──────── Supplied records ────────
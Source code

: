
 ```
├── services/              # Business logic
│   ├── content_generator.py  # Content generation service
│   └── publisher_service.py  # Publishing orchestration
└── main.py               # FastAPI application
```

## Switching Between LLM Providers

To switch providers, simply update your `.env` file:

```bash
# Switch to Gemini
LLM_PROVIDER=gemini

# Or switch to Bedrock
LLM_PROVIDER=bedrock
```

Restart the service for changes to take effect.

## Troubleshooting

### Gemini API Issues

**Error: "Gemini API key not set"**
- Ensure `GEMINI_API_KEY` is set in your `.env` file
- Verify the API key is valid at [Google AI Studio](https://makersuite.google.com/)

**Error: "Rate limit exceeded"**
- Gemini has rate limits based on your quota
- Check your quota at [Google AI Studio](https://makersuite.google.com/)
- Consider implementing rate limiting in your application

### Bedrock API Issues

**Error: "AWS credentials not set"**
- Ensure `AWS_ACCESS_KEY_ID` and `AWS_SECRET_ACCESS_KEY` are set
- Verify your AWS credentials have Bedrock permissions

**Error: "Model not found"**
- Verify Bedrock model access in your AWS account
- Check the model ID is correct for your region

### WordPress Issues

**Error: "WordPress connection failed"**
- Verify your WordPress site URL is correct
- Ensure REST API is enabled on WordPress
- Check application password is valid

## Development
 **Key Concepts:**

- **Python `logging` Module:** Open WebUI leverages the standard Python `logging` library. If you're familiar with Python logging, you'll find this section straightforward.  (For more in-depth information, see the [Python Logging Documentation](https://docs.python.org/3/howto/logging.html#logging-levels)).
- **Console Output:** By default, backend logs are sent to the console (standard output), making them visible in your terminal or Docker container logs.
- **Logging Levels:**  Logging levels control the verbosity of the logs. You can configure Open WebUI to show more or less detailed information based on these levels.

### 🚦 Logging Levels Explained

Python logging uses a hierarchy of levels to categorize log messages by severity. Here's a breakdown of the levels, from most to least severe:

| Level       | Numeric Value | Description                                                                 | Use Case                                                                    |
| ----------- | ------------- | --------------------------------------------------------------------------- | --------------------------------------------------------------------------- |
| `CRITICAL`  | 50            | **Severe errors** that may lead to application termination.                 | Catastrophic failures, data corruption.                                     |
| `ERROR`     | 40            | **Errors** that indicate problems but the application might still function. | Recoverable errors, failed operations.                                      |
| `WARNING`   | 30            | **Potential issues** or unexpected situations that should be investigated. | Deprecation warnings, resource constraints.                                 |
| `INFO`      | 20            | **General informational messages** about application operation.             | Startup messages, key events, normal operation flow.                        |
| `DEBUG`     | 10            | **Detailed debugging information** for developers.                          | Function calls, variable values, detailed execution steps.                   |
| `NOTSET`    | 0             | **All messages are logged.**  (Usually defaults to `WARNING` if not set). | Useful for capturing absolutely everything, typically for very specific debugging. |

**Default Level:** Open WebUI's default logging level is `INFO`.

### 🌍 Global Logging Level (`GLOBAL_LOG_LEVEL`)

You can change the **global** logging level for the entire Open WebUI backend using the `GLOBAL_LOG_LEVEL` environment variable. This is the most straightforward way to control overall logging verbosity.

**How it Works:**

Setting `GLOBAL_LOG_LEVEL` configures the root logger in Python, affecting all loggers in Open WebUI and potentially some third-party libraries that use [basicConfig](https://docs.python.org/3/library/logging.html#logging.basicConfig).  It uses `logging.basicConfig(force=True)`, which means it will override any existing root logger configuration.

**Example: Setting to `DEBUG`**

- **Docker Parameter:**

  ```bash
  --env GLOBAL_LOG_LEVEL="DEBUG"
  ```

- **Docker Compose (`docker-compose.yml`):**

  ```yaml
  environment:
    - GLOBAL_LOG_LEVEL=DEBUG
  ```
────────
■ What the task requires
Within the listing above, give again exactly every line from the line with "To switch providers, simply" through the line with "API key not", both included, and no other line.

■ Reply
To switch providers, simply update your `.env` file:

```bash
# Switch to Gemini
LLM_PROVIDER=gemini

# Or switch to Bedrock
LLM_PROVIDER=bedrock
```

Restart the service for changes to take effect.

## Troubleshooting

### Gemini API Issues

**Error: "Gemini API key not set"**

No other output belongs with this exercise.